Para o cineasta Josias Teófilo, que acaba de finalizar um filme sobre o poeta, “O Brasil como Ideia”, Tolentino “é a chave que conecta o Brasil do passado com o que o Brasil havia se tornado”. “Ele ficou muito incomodado com a situação cultural do país e começou a bater”, afirma. “Os aristocratas não se dobram.”
Sem Merquior, que morreu precocemente em 1991, o poeta teve como um de seus grandes amigos Olavo de Carvalho, que nessa fase também se firmava como ícone do pensamento conservador no país. Romperam a amizade, contudo, pouco antes da morte de Tolentino.
A última partida
A história de Bruno Tolentino foi não apenas a de um poeta e crítico cultural, mas também a de um peregrino. Essa longa viagem, para dentro e fora do Brasil, sempre em busca de algum lugar que lhe confortasse a alma inquieta, terminou em 27 de junho de 2007, aos 66 anos.
“Encontrei com ele, já no final, encolhidinho, e perguntei: ‘e aí Bruno?’, conta Vasques da Cunha. “Ele respondeu: ‘Está tudo uma merda, minha obra não serve para nada, fiz um monte de coisa errada”. Irritado com a autocomiseração do poeta, o amigo deu-lhe uma bronca para obrigá-lo a ver a si mesmo. “Foi a única vez que ele não abriu a boca quando eu falei alguma coisa.”
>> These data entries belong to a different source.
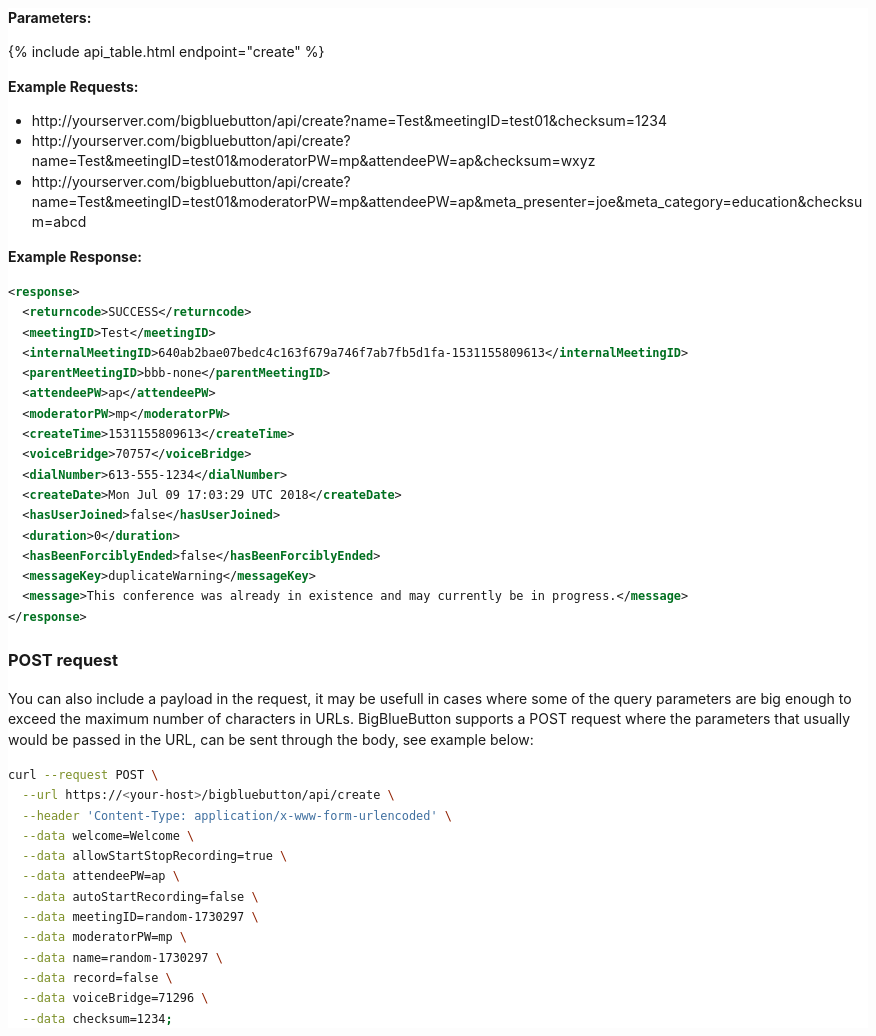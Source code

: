 **Parameters:**

{% include api_table.html endpoint="create" %}

**Example Requests:**

- http&#58;//yourserver.com/bigbluebutton/api/create?name=Test&meetingID=test01&checksum=1234
- http&#58;//yourserver.com/bigbluebutton/api/create?name=Test&meetingID=test01&moderatorPW=mp&attendeePW=ap&checksum=wxyz
- http&#58;//yourserver.com/bigbluebutton/api/create?name=Test&meetingID=test01&moderatorPW=mp&attendeePW=ap&meta_presenter=joe&meta_category=education&checksum=abcd

**Example Response:**

```xml
<response>
  <returncode>SUCCESS</returncode>
  <meetingID>Test</meetingID>
  <internalMeetingID>640ab2bae07bedc4c163f679a746f7ab7fb5d1fa-1531155809613</internalMeetingID>
  <parentMeetingID>bbb-none</parentMeetingID>
  <attendeePW>ap</attendeePW>
  <moderatorPW>mp</moderatorPW>
  <createTime>1531155809613</createTime>
  <voiceBridge>70757</voiceBridge>
  <dialNumber>613-555-1234</dialNumber>
  <createDate>Mon Jul 09 17:03:29 UTC 2018</createDate>
  <hasUserJoined>false</hasUserJoined>
  <duration>0</duration>
  <hasBeenForciblyEnded>false</hasBeenForciblyEnded>
  <messageKey>duplicateWarning</messageKey>
  <message>This conference was already in existence and may currently be in progress.</message>
</response>
```

### POST request
You can also include a payload in the request, it may be usefull in cases where some of the query parameters are big enough to exceed the maximum number of characters in URLs. BigBlueButton supports a POST request where the parameters that usually would be passed in the URL, can be sent through the body, see example below:

```bash
curl --request POST \
  --url https://<your-host>/bigbluebutton/api/create \
  --header 'Content-Type: application/x-www-form-urlencoded' \
  --data welcome=Welcome \
  --data allowStartStopRecording=true \
  --data attendeePW=ap \
  --data autoStartRecording=false \
  --data meetingID=random-1730297 \
  --data moderatorPW=mp \
  --data name=random-1730297 \
  --data record=false \
  --data voiceBridge=71296 \
  --data checksum=1234;
```
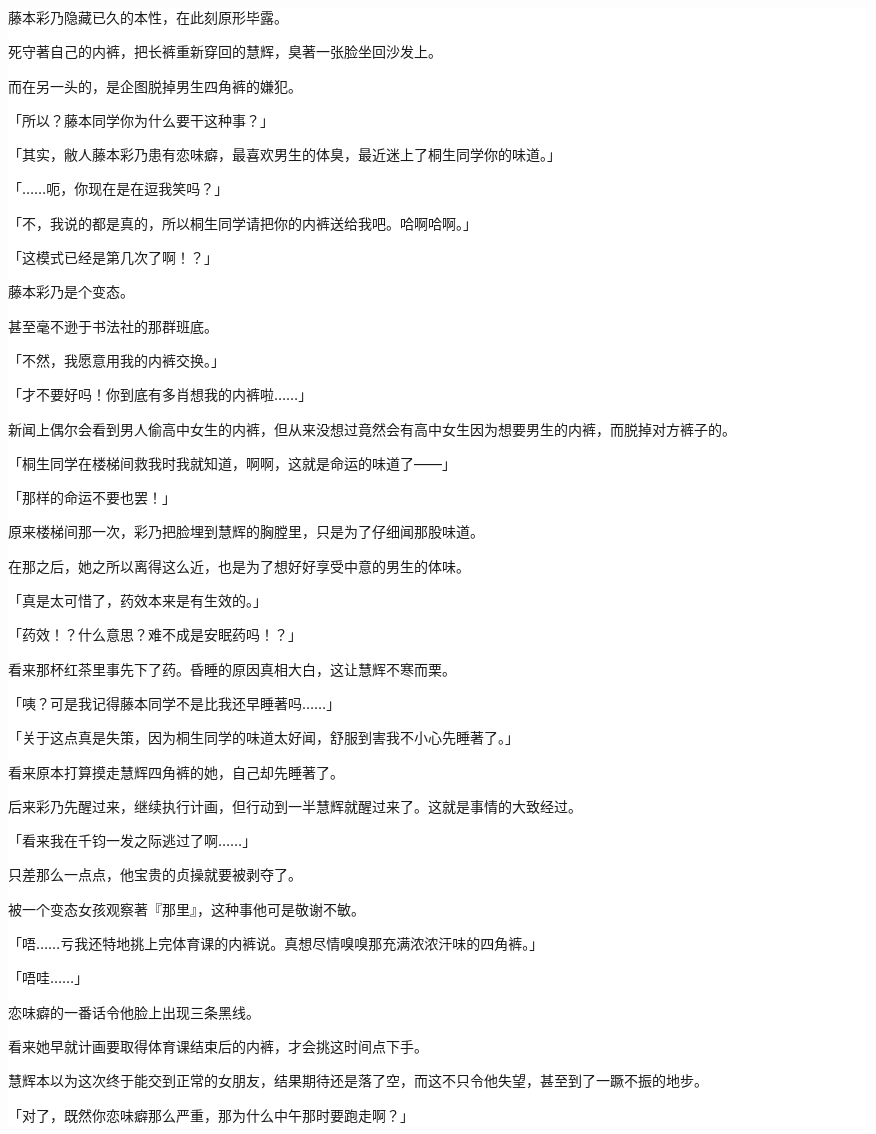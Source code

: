 藤本彩乃隐藏已久的本性，在此刻原形毕露。

死守著自己的内裤，把长裤重新穿回的慧辉，臭著一张脸坐回沙发上。

而在另一头的，是企图脱掉男生四角裤的嫌犯。

「所以？藤本同学你为什么要干这种事？」

「其实，敝人藤本彩乃患有恋味癖，最喜欢男生的体臭，最近迷上了桐生同学你的味道。」

「……呃，你现在是在逗我笑吗？」

「不，我说的都是真的，所以桐生同学请把你的内裤送给我吧。哈啊哈啊。」

「这模式已经是第几次了啊！？」

藤本彩乃是个变态。

甚至毫不逊于书法社的那群班底。

「不然，我愿意用我的内裤交换。」

「才不要好吗！你到底有多肖想我的内裤啦……」

新闻上偶尔会看到男人偷高中女生的内裤，但从来没想过竟然会有高中女生因为想要男生的内裤，而脱掉对方裤子的。

「桐生同学在楼梯间救我时我就知道，啊啊，这就是命运的味道了——」

「那样的命运不要也罢！」

原来楼梯间那一次，彩乃把脸埋到慧辉的胸膛里，只是为了仔细闻那股味道。

在那之后，她之所以离得这么近，也是为了想好好享受中意的男生的体味。

「真是太可惜了，药效本来是有生效的。」

「药效！？什么意思？难不成是安眠药吗！？」

看来那杯红茶里事先下了药。昏睡的原因真相大白，这让慧辉不寒而栗。

「咦？可是我记得藤本同学不是比我还早睡著吗……」

「关于这点真是失策，因为桐生同学的味道太好闻，舒服到害我不小心先睡著了。」

看来原本打算摸走慧辉四角裤的她，自己却先睡著了。

后来彩乃先醒过来，继续执行计画，但行动到一半慧辉就醒过来了。这就是事情的大致经过。

「看来我在千钧一发之际逃过了啊……」

只差那么一点点，他宝贵的贞操就要被剥夺了。

被一个变态女孩观察著『那里』，这种事他可是敬谢不敏。

「唔……亏我还特地挑上完体育课的内裤说。真想尽情嗅嗅那充满浓浓汗味的四角裤。」

「唔哇……」

恋味癖的一番话令他脸上出现三条黑线。

看来她早就计画要取得体育课结束后的内裤，才会挑这时间点下手。

慧辉本以为这次终于能交到正常的女朋友，结果期待还是落了空，而这不只令他失望，甚至到了一蹶不振的地步。

「对了，既然你恋味癖那么严重，那为什么中午那时要跑走啊？」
Tolentino passou os últimos dias internado no Hospital Emílio Ribas, em São Paulo, em decorrência da Aids (ele havia se infectado em 1984). “Estava esquelético, pesando uns 30 quilos, mas vez ou outra lia algum livro de poesia, ouvia música erudita, principalmente Sibelius, sempre preocupado com outras pessoas, principalmente com o poeta pernambucano Alberto da Cunha Melo, que estava internado no mesmo período e morreria poucos meses depois”, conta Jessé Almeida Primo.
A saúde debilitada não tirou a sua verve. “No primeiro dia em que o vi no hospital, ele estava lendo um opúsculo que publiquei sobre poesia. Elogiou o livro, mas ficou irritado com as várias dedicatórias que fiz. Ele olhou para mim e disparou: ‘Nunca mais faça isso! Isso é coisa de amador. Você não é amador! Parece Olavo de Carvalho, que agradece a todo mundo nos seus livros, agradece a fulano de tal que lhe deu a primeira bola e a outro que lhe ensinou a andar de bicicleta… Não repita isso!'”
“Ele se tornou muito mais sereno. Não sei se também pelo sofrimento da doença ou porque foi se reconciliando”, afirma Juliana Perez, uma das últimas pessoas a vê-lo. “Ele teve a vida que quis”, resumo José Mário Pereira.
E morrer, o que significava para Tolentino? “Morrer / é a grande embriaguez da alma, e ela anda à cata /
de se evadir, de ser o que deixa de ser. / Há uma estranha euforia na morte que não mata.”